Brief: Although pictures appear in the data, the answer should contain only the lines from its start through the line with "id товара в", written out exactly.

Records from a data collection:
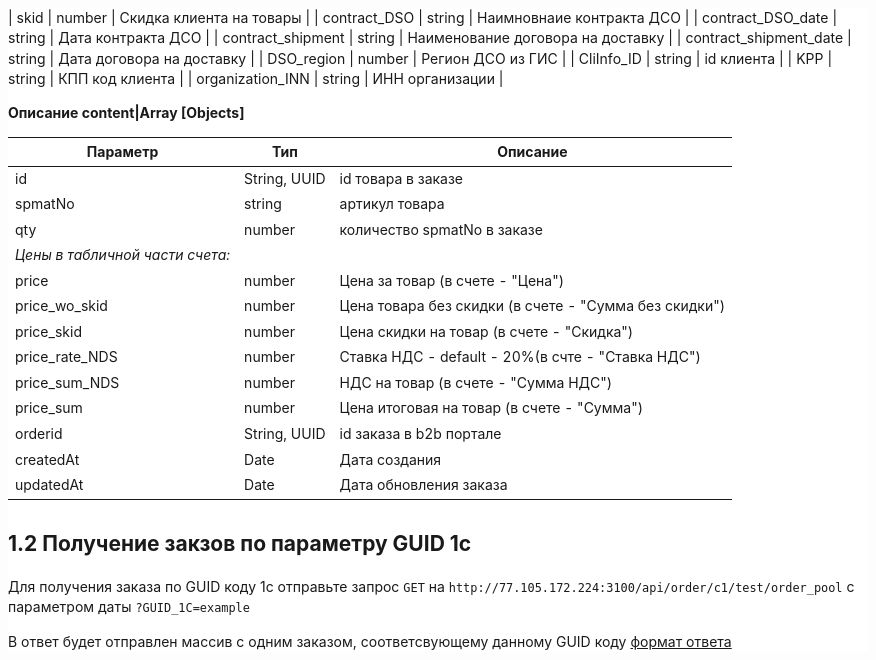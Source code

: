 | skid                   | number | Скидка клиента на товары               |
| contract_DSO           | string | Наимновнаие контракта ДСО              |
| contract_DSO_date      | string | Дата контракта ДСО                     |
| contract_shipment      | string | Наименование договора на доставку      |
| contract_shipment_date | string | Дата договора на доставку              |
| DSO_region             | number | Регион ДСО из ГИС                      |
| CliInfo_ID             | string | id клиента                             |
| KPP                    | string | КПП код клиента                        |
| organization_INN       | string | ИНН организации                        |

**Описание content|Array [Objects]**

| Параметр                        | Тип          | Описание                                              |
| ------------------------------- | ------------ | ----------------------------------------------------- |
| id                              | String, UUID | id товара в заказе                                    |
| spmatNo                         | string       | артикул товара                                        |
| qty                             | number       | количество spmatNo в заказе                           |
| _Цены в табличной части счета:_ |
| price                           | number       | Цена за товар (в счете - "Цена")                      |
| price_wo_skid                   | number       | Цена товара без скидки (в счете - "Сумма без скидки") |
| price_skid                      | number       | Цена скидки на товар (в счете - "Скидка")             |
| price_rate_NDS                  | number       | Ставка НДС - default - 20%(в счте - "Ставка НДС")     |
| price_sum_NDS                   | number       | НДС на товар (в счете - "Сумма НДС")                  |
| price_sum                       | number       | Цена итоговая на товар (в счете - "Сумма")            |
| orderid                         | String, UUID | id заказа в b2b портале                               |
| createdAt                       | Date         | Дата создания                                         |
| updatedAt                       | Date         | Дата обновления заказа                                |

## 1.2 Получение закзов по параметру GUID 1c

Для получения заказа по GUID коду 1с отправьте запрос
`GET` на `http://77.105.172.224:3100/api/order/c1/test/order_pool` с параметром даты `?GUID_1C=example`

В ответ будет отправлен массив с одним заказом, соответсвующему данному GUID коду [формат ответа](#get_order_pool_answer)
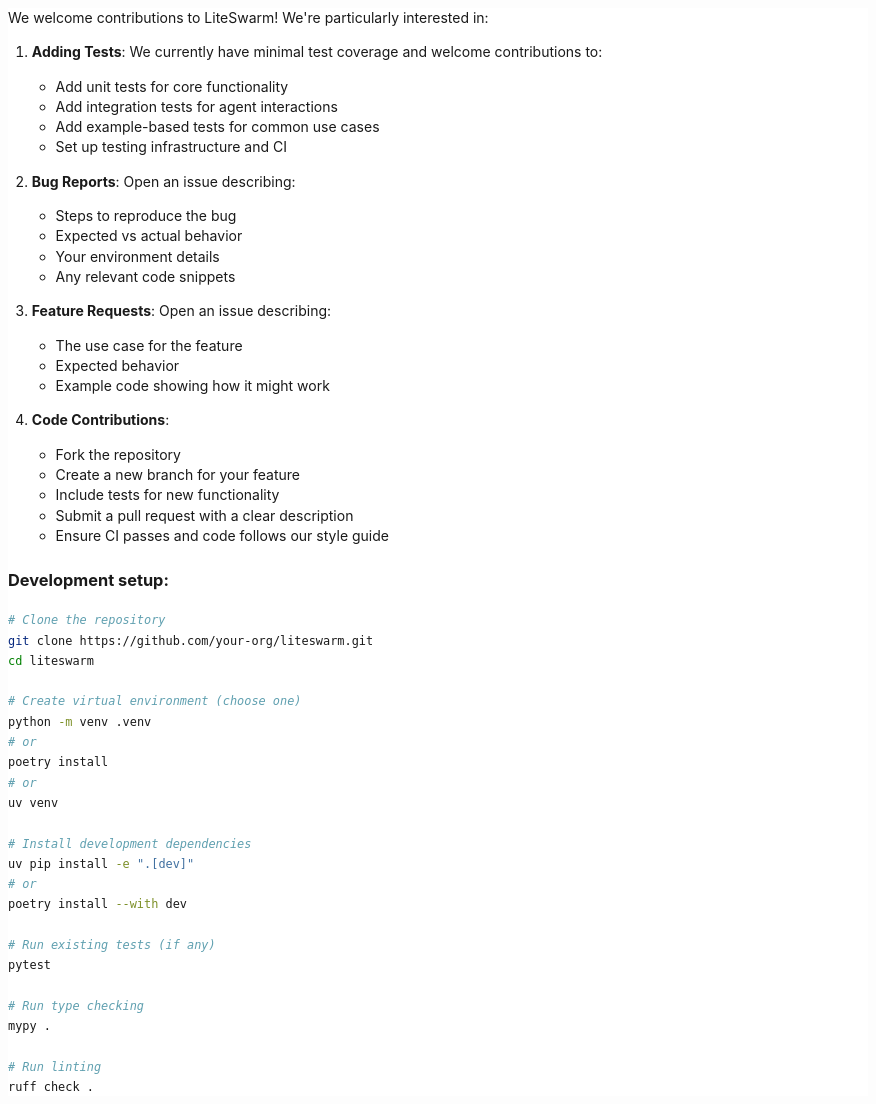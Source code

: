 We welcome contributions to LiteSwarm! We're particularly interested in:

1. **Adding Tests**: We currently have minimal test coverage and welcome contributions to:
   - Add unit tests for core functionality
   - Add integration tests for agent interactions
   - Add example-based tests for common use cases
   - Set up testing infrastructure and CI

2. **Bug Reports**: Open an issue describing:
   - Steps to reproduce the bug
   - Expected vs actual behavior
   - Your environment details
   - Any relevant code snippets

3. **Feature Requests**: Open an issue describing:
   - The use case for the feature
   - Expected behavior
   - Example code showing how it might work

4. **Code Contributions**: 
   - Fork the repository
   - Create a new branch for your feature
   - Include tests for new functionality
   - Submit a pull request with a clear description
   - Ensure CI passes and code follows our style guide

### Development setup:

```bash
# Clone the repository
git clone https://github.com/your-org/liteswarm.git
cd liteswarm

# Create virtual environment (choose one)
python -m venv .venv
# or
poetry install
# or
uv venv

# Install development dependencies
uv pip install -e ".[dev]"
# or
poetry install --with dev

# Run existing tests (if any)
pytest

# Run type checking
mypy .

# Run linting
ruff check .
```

Output of the exercise:
Source code

: | skid                   | number | Скидка клиента на товары               |
| contract_DSO           | string | Наимновнаие контракта ДСО              |
| contract_DSO_date      | string | Дата контракта ДСО                     |
| contract_shipment      | string | Наименование договора на доставку      |
| contract_shipment_date | string | Дата договора на доставку              |
| DSO_region             | number | Регион ДСО из ГИС                      |
| CliInfo_ID             | string | id клиента                             |
| KPP                    | string | КПП код клиента                        |
| organization_INN       | string | ИНН организации                        |

**Описание content|Array [Objects]**

| Параметр                        | Тип          | Описание                                              |
| ------------------------------- | ------------ | ----------------------------------------------------- |
| id                              | String, UUID | id товара в заказе                                    |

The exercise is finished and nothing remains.